Seven months after the explosion that leveled a neighborhood, there were calls for better inspections and testing of pipelines, better maps that tell fire departments where gas lines are, and more emergency response training. Residents demanded PG&E spend more money on safety systems like automatic shutoff valves instead of corporate perks.
"Allowing executives to bonus themselves seven times their salary or more in a year when they blew up a neighborhood and killed eight people is ludicrous," said resident Bill Magoolahan.
There was also criticism aimed at the watchdogs, with claims that the CPUC is too cozy with the utility company when it comes to making sure PG&E spends money on safety upgrades.
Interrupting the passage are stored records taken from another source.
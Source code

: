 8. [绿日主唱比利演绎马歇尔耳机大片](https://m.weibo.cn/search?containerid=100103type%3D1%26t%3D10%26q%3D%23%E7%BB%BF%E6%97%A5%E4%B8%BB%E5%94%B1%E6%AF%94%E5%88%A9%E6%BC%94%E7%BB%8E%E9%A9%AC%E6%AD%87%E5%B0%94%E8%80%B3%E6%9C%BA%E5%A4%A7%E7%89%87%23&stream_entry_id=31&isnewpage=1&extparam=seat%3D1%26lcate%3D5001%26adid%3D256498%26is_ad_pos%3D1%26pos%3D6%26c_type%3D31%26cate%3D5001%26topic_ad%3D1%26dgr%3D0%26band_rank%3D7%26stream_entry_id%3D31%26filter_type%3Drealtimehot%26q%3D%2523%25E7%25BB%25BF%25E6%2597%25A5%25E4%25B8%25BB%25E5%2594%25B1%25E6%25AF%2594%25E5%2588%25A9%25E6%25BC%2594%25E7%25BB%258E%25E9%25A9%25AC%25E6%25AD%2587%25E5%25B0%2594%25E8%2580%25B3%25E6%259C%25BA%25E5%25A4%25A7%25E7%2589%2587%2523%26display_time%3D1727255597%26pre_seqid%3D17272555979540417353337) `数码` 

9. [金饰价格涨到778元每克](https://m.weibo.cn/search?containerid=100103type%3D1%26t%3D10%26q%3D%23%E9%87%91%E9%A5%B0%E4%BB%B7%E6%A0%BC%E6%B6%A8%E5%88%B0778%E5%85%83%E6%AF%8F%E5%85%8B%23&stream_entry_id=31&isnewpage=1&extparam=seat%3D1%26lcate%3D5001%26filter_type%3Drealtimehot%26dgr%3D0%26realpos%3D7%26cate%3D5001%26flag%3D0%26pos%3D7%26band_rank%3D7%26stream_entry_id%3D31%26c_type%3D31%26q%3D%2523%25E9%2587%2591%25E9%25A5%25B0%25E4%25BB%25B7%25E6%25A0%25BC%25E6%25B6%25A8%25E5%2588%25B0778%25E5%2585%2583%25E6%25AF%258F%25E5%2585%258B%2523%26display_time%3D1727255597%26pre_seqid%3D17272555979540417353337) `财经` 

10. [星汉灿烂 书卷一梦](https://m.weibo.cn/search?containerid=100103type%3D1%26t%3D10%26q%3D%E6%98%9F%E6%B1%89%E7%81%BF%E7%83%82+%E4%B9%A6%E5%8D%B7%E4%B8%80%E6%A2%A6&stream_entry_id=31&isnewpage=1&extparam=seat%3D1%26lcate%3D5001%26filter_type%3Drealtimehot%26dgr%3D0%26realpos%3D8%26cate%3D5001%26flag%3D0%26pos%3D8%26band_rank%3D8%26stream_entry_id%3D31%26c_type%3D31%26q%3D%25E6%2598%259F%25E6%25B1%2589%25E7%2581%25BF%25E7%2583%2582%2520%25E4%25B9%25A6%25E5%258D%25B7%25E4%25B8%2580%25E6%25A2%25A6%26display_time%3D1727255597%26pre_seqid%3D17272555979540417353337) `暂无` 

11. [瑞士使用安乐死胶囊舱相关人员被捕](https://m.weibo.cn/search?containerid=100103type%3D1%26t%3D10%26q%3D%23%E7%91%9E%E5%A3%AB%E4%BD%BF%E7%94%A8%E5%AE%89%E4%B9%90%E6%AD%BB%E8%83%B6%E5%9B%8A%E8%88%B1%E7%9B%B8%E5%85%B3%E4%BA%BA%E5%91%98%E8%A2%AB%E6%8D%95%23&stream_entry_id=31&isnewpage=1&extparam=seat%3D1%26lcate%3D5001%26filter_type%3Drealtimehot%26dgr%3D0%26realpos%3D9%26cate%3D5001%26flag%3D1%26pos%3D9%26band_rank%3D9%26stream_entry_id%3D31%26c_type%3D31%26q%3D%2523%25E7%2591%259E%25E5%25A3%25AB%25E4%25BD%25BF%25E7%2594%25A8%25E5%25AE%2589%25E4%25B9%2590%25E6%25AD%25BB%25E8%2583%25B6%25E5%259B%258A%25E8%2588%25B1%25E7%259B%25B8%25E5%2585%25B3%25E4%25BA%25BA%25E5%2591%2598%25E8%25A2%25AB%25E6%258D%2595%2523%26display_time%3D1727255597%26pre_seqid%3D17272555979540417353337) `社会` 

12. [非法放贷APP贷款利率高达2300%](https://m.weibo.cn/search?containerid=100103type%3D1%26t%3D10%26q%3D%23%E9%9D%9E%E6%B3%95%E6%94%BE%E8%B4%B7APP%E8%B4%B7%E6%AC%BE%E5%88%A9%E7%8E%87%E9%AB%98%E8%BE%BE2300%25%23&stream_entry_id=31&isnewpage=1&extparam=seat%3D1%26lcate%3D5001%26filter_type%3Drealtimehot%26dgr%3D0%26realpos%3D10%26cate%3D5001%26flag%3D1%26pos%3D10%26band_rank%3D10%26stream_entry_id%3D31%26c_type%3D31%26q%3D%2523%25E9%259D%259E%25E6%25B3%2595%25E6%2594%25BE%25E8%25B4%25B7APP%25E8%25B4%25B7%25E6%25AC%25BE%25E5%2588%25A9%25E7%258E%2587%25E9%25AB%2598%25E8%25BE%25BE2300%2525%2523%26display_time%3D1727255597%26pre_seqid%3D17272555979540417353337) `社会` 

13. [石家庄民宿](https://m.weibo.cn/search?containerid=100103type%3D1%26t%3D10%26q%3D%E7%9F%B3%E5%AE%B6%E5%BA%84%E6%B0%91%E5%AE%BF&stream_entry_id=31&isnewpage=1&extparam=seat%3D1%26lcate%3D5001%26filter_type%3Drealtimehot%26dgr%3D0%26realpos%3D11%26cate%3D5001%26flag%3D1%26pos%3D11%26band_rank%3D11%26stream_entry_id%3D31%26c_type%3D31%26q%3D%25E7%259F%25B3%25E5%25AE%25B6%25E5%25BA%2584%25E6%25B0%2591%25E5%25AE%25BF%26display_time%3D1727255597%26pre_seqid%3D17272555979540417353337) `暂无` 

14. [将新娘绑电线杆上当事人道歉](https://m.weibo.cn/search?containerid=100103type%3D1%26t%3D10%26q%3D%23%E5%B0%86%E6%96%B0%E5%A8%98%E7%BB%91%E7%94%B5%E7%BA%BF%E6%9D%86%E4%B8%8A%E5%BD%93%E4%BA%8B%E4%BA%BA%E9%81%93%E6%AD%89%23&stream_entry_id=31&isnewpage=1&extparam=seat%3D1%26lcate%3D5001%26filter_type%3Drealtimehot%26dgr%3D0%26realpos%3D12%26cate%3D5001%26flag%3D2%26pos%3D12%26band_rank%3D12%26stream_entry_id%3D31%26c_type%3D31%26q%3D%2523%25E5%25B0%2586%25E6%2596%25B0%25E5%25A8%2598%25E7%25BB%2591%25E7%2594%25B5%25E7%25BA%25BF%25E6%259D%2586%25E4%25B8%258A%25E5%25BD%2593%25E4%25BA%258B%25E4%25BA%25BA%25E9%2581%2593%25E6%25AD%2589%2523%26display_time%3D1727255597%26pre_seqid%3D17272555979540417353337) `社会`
"But I have concerns that despite these public olive branches, the CPUC is still negotiating deals with utilities in private away from public scrutiny," said Assm. Jerry Hill, D-San Mateo.
"We've only begun to scratch the surface of the kinds of accountability that PG&E will be held to," said CPUC executive director Paul Clanon.
PG&E spokesman Joe Molica was there to respond to the public criticism.
"This proposed settlement with the commission commits us to a very, very aggressive timeline," said Molica. "Money is not the primary focus here. What our focus is, is enhancing the safety of this system."
There will be similar meetings next month in Santa Rosa and Los Angeles. New safety regulations could be put into place over the course of the next year.